September 22 is the first day of fall: the season of warm sweaters, piles of brightly colored leaves and the overwhelming desire for pumpkin spice lattes. Plus, with fall comes the inevitable shift into Q4, which makes us all sit up and start to plan for the next year.
Most likely, your organization is used to working quarter by quarter to manage your revenue cycle, adapting processes, adjusting roles and tasks, and keeping a constant eye on key performance indicators (KPIs), so you can fine-tune your approach and maximize revenue in light of changing market and regulatory requirements. But now MACRA and MIPS are coming, heralding one of the largest changes to reimbursement in decades, and with it comes a new sense of urgency – or there should be. Protecting your Medicare reimbursements depends on it.

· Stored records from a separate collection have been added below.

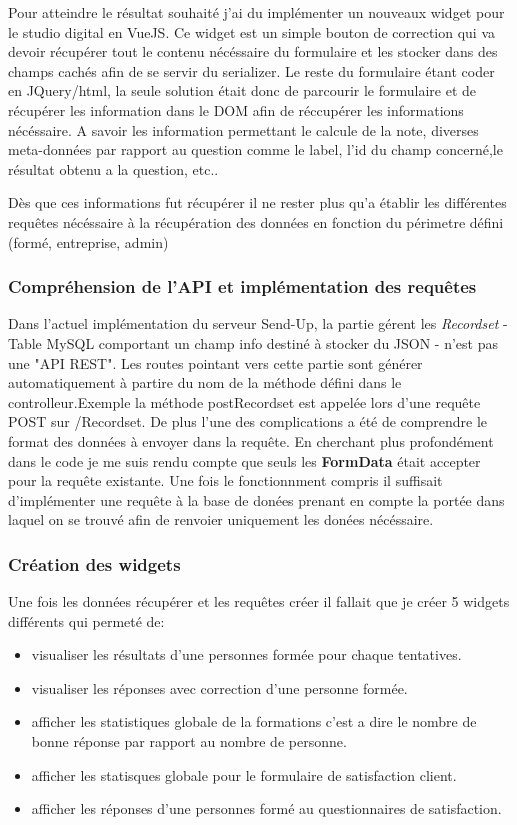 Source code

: Pour atteindre le résultat souhaité j'ai du implémenter un nouveaux widget pour le studio digital en VueJS. Ce widget est un simple bouton de correction qui va devoir récupérer tout le contenu nécéssaire du formulaire et les stocker dans des champs cachés afin de se servir du serializer. Le reste du formulaire étant coder en JQuery/html, la seule solution était donc de parcourir le formulaire et de récupérer les information dans le DOM afin de réccupérer les informations nécéssaire. A savoir les information permettant le calcule de la note, diverses meta-données par rapport au question comme le label, l'id du champ concerné,le résultat obtenu a la question, etc.. 

Dès que ces informations fut récupérer il ne rester plus qu'a établir les différentes requêtes nécéssaire à la récupération des données en fonction du périmetre défini (formé, entreprise, admin)


\subsubsection{Compréhension de l'API et implémentation des requêtes}

Dans l'actuel implémentation du serveur Send-Up, la partie gérent les \textit{Recordset} - Table MySQL comportant un champ info destiné à stocker du JSON - n'est pas une "API REST". Les routes pointant vers cette partie sont générer automatiquement à partire du nom de la méthode défini dans le controlleur.Exemple la méthode postRecordset est appelée lors d'une requête POST sur /Recordset. De plus l'une des complications a été de comprendre le format des données à envoyer dans la requête. En cherchant plus profondément dans le code je me suis rendu compte que seuls les \textbf{FormData} était accepter pour la requête existante.
Une fois le fonctionnment compris il suffisait d'implémenter une requête à la base de donées prenant en compte la portée dans laquel on se trouvé afin de renvoier uniquement les donées nécéssaire.

\subsubsection{Création des widgets}

Une fois les données récupérer et les requêtes créer il fallait que je créer 5 widgets différents qui permeté de: 
\begin{itemize}
    \item visualiser les résultats d'une personnes formée pour chaque tentatives. 
    \item  visualiser les réponses avec correction d'une personne formée.
    \item afficher les statistiques globale de la formations c'est a dire le nombre de bonne réponse par rapport au nombre de personne.
    \item afficher les statisques globale pour le formulaire de satisfaction client. 
    \item afficher les réponses d'une personnes formé au questionnaires de satisfaction.  
\end{itemize}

Successfully navigating MACRA and MIPS in 2018 begins with assessing the requirements and understanding what action you need to take this year and next to optimize Medicare revenue opportunities – a perfect activity to take on as the weather gets cooler and 2017 starts to wind down.
Treating your revenue cycle as a single, integrated, collaborative process and using analytics to understand where care optimization is needed can help you navigate the changing seasons of revenue cycle management (RCM) – otherwise known as the transition from fee-for-service to value-based care.
At the same time, analytics and reporting can help your teams make smart decisions when it comes to MACRA and MIPS. These tools can also give your organization a competitive edge, since less than half of organizations aren’t yet taking advantage of data analytics tools to manage their KPIS and reporting needs.
Don’t let your revenue cycle get buried in a pile of leaves this fall. Put an action plan in place to improve your Medicare reimbursement!